**What to produce:**
The answer must be every line from the entries below that contains "Tabelle".
───── Material for the task
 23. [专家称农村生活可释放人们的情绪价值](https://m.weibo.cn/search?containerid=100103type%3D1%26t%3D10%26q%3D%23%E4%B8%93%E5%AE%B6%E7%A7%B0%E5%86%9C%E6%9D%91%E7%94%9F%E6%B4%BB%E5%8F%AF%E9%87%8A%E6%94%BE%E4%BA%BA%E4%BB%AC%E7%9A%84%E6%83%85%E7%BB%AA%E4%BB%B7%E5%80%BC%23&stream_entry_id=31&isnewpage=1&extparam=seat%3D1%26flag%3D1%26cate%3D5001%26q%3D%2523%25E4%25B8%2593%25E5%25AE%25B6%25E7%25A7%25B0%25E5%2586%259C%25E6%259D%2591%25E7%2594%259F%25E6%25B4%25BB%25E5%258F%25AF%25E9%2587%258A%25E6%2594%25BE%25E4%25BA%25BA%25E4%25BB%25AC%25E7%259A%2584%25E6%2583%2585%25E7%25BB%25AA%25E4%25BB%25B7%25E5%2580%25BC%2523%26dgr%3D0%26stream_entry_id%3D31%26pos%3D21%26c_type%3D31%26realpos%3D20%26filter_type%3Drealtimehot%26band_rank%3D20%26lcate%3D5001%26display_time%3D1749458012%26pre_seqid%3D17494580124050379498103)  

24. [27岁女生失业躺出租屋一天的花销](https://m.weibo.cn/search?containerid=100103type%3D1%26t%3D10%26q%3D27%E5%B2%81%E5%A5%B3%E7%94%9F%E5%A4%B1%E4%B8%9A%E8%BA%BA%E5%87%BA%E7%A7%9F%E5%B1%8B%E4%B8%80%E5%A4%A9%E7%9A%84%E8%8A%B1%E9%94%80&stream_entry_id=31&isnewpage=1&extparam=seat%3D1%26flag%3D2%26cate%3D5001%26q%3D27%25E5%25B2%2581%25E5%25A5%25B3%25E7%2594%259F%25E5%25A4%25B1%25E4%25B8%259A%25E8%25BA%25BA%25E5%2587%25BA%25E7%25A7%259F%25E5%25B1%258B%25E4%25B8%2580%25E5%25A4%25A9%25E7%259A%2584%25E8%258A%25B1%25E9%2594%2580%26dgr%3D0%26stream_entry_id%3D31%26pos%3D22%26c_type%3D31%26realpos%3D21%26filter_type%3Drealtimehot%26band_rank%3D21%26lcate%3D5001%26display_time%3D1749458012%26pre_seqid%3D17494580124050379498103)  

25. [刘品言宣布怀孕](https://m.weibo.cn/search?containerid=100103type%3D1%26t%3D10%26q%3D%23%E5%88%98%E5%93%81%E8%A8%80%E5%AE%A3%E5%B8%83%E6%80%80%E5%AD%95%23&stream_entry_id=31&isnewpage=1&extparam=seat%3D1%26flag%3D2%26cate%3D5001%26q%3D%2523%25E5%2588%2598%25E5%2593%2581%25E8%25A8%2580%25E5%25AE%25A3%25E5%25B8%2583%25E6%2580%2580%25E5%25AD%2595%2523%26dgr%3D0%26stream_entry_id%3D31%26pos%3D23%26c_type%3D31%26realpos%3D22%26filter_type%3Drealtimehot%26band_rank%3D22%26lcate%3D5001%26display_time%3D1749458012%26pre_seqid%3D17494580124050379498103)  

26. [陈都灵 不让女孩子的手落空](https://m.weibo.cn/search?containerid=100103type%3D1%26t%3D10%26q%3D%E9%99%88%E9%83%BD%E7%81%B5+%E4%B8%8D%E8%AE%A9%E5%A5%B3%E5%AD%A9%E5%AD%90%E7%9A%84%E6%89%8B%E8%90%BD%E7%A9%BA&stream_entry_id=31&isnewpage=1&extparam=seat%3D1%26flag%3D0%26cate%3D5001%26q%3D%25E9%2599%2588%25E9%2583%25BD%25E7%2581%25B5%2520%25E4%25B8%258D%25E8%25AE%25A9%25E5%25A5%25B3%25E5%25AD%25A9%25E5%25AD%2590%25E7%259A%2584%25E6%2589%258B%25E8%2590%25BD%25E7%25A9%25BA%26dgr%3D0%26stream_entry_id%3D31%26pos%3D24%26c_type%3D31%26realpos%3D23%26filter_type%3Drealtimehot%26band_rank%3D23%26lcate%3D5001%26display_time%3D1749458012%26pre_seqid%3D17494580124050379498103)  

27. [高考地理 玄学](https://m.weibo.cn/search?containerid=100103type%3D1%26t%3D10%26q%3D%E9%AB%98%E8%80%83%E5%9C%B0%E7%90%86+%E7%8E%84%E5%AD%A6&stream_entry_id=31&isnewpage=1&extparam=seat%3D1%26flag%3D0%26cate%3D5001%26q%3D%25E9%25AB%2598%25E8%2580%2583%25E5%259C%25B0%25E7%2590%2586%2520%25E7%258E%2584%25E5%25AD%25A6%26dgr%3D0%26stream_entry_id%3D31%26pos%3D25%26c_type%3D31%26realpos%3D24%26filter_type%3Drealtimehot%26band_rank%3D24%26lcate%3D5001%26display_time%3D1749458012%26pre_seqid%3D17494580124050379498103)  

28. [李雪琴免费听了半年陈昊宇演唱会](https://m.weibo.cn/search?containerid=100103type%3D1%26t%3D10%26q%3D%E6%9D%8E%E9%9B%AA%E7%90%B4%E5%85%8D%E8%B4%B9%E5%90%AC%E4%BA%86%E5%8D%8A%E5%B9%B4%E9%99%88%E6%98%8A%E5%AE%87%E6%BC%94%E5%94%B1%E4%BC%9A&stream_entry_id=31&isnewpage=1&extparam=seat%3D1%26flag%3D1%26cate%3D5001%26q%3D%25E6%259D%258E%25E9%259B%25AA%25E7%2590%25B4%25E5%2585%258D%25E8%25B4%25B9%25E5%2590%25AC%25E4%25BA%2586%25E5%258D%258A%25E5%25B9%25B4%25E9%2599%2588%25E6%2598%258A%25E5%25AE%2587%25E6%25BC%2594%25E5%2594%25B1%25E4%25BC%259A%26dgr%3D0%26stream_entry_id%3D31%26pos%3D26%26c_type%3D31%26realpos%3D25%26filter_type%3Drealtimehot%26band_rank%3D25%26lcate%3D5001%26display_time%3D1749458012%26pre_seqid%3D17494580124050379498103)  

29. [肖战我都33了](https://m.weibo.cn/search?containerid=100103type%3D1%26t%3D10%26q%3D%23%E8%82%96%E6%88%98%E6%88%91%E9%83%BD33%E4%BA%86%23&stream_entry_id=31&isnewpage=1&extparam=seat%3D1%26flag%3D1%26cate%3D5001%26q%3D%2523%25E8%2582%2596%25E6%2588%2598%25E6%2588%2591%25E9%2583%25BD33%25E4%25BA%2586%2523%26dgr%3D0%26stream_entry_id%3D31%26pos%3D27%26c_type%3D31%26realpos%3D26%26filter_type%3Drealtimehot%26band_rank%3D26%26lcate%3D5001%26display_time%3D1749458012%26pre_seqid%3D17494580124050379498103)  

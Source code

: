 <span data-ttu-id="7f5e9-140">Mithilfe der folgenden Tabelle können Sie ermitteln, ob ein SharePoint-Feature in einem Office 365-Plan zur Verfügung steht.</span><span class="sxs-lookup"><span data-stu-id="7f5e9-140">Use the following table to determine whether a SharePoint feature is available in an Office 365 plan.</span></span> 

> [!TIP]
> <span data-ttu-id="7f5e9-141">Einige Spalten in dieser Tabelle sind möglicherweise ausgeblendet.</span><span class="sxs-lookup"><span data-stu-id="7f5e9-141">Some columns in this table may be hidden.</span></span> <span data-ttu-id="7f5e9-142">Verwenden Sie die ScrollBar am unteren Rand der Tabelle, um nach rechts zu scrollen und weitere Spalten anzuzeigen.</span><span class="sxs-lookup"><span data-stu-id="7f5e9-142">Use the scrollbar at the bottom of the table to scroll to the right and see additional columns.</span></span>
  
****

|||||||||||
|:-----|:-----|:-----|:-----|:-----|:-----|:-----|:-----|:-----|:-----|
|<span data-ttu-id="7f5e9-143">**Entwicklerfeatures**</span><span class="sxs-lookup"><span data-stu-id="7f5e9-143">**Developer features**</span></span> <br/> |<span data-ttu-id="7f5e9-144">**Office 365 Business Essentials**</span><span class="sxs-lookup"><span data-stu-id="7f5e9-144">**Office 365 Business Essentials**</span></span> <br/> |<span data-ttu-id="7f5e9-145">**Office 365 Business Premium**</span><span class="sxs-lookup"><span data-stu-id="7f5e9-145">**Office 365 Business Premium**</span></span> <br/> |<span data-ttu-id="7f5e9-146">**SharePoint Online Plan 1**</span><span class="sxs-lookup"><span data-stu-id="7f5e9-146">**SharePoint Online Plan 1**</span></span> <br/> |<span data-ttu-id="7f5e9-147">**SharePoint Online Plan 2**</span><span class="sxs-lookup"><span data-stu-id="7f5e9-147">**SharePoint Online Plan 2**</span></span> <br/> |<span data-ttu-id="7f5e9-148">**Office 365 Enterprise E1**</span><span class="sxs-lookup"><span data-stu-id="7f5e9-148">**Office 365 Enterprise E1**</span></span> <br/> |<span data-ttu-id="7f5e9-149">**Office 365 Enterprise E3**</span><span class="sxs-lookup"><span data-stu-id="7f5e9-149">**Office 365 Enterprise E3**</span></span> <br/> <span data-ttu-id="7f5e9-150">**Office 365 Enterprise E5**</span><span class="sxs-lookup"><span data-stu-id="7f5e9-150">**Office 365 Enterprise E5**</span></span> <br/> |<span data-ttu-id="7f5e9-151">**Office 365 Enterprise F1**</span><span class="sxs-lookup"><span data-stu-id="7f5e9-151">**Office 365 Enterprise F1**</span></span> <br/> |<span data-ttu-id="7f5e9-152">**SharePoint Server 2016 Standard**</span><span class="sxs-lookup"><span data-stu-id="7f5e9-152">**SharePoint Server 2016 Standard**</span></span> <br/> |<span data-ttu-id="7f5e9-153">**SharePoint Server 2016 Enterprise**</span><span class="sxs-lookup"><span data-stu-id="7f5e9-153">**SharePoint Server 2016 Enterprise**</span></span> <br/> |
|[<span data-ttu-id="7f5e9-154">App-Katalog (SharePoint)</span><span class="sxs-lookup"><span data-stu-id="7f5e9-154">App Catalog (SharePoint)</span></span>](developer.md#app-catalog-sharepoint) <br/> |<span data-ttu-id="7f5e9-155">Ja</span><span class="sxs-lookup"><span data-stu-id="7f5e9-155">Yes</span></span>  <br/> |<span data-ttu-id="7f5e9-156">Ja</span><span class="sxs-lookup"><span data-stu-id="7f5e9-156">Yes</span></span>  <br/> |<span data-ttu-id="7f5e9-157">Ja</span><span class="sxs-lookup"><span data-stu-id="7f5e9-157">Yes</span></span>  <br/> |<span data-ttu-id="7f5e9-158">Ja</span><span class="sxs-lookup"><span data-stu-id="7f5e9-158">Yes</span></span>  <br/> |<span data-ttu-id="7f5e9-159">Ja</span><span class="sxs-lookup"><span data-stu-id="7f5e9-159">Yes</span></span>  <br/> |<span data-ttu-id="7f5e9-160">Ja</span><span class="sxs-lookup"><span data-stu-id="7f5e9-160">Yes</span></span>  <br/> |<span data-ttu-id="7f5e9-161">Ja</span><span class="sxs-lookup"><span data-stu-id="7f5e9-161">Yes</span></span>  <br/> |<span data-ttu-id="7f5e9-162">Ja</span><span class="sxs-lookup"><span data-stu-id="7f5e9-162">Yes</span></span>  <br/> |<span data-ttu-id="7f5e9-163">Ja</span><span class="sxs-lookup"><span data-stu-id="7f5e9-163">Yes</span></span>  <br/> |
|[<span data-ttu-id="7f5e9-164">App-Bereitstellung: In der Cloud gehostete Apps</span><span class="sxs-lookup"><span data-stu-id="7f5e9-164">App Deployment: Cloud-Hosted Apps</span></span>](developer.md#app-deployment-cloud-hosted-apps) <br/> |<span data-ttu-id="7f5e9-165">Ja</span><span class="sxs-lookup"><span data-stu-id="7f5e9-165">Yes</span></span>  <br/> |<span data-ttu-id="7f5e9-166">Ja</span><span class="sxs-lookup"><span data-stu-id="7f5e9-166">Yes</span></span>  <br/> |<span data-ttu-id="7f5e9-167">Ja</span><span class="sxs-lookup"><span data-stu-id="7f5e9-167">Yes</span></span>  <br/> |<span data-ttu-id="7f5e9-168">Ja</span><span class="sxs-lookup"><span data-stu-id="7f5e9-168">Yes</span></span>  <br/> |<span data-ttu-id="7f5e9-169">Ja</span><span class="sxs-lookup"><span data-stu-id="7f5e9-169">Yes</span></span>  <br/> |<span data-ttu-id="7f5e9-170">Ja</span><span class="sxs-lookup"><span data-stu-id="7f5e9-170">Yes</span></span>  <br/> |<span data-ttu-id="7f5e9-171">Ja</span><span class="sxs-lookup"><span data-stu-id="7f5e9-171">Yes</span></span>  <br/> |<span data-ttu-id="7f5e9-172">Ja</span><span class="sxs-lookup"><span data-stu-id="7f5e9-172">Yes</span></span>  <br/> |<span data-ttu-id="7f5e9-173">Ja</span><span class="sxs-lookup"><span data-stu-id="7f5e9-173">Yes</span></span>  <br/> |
──────────
**Finished task:**
: <span data-ttu-id="7f5e9-140">Mithilfe der folgenden Tabelle können Sie ermitteln, ob ein SharePoint-Feature in einem Office 365-Plan zur Verfügung steht.</span><span class="sxs-lookup"><span data-stu-id="7f5e9-140">Use the following table to determine whether a SharePoint feature is available in an Office 365 plan.</span></span> 
> <span data-ttu-id="7f5e9-141">Einige Spalten in dieser Tabelle sind möglicherweise ausgeblendet.</span><span class="sxs-lookup"><span data-stu-id="7f5e9-141">Some columns in this table may be hidden.</span></span> <span data-ttu-id="7f5e9-142">Verwenden Sie die ScrollBar am unteren Rand der Tabelle, um nach rechts zu scrollen und weitere Spalten anzuzeigen.</span><span class="sxs-lookup"><span data-stu-id="7f5e9-142">Use the scrollbar at the bottom of the table to scroll to the right and see additional columns.</span></span>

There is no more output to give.